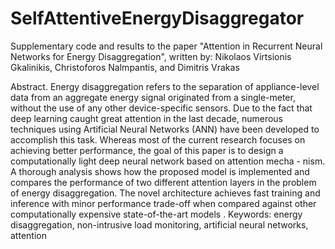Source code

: # SelfAttentiveEnergyDisaggregator
Supplementary code and results to the paper "Attention in Recurrent Neural Networks for Energy
Disaggregation", written by: Nikolaos Virtsionis Gkalinikis, Christoforos Nalmpantis, and Dimitris Vrakas

Abstract. 
Energy disaggregation refers to the separation of appliance-level data from an aggregate
energy signal originated from a single-meter, without the use of any other device-specific
sensors. Due to the fact that deep learning caught great attention in the last decade, numerous
techniques using Artificial Neural Networks (ANN) have been developed to accomplish this
task. Whereas most of the current research focuses on achieving better performance, the goal of
this paper is to design a computationally light deep neural network based on attention mecha -
nism. A thorough analysis shows how the proposed model is implemented and compares the
performance of two different attention layers in the problem of energy disaggregation. The
novel architecture achieves fast training and inference with minor performance trade-off when
compared against other computationally expensive state-of-the-art models .
Keywords: energy disaggregation, non-intrusive load monitoring, artificial
neural networks, attention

• **THE PROBLEM**
Reproduce exactly the lines from the beginning of the material down to the line containing "techniques using Artificial", both ends included, but not the pictures or anything after.

• **SOLUTION TO THIS PROBLEM**
Source code

: # SelfAttentiveEnergyDisaggregator
Supplementary code and results to the paper "Attention in Recurrent Neural Networks for Energy
Disaggregation", written by: Nikolaos Virtsionis Gkalinikis, Christoforos Nalmpantis, and Dimitris Vrakas

Abstract. 
Energy disaggregation refers to the separation of appliance-level data from an aggregate
energy signal originated from a single-meter, without the use of any other device-specific
sensors. Due to the fact that deep learning caught great attention in the last decade, numerous
techniques using Artificial Neural Networks (ANN) have been developed to accomplish this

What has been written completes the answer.